Top of MATERIAL FOR THIS TASK
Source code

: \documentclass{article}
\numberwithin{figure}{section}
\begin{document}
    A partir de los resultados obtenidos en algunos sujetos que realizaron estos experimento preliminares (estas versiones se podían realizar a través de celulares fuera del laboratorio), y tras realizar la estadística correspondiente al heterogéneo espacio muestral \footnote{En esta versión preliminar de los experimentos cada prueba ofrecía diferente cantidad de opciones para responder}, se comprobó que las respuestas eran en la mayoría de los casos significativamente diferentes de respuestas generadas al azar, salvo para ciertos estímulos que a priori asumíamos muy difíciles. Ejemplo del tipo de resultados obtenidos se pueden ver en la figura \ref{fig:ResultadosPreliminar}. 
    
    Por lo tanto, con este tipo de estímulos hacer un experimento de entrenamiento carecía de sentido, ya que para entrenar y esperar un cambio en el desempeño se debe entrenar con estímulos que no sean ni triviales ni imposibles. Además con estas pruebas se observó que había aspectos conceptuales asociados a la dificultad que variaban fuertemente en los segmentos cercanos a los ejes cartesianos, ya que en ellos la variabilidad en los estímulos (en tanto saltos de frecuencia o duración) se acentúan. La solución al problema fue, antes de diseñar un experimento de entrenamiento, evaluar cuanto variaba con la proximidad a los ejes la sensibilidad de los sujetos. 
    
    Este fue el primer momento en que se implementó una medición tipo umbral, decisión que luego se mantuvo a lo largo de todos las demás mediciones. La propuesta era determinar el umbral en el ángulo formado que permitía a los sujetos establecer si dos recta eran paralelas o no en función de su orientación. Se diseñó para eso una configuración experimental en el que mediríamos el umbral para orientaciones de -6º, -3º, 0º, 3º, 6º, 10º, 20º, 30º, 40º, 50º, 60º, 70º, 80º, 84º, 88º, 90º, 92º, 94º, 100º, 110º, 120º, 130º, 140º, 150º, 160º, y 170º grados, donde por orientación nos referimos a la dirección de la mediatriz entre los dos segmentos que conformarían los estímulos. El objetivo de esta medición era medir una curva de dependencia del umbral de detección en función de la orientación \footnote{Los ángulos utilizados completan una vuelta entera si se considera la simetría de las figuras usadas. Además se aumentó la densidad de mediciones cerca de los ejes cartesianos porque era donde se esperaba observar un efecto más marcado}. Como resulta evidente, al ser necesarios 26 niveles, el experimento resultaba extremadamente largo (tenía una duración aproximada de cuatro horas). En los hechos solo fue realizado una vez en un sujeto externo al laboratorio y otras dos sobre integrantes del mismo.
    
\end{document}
Bottom of MATERIAL FOR THIS TASK
Top of MATERIAL FOR THIS TASK
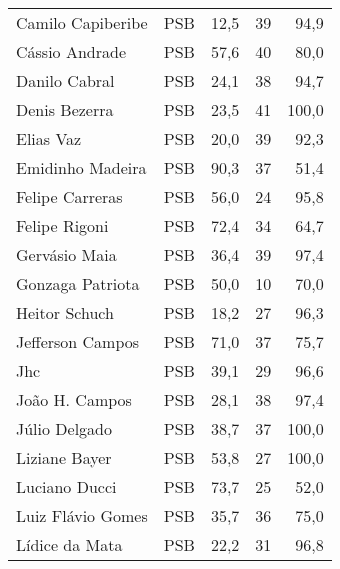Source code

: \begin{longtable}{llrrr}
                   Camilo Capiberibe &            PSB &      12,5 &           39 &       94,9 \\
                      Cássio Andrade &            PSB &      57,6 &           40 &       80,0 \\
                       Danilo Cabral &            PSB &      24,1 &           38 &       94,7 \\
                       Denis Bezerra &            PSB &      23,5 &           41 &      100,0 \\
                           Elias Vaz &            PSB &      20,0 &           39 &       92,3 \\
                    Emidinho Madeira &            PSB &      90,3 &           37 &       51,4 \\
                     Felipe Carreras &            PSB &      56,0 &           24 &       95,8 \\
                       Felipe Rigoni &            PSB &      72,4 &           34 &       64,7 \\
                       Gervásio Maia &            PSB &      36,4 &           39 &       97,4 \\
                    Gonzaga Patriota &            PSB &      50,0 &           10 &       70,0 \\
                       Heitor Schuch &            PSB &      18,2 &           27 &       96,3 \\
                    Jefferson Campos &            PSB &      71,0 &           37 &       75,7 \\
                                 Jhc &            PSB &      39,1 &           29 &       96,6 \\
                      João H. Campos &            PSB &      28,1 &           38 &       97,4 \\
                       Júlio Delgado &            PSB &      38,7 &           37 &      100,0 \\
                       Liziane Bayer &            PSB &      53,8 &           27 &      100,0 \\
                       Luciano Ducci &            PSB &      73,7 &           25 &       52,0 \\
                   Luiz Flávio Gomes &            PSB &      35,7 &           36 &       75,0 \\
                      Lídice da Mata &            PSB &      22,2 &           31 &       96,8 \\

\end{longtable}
Bottom of MATERIAL FOR THIS TASK
## [ABOUT THIS EXERCISE]
The required output is every line above from the one with "Elias Vaz &" down to the one with "Emidinho Madeira &", restated word for word, ends included.

## [WORKED SOLUTION]
                           Elias Vaz &            PSB &      20,0 &           39 &       92,3 \\
                    Emidinho Madeira &            PSB &      90,3 &           37 &       51,4 \\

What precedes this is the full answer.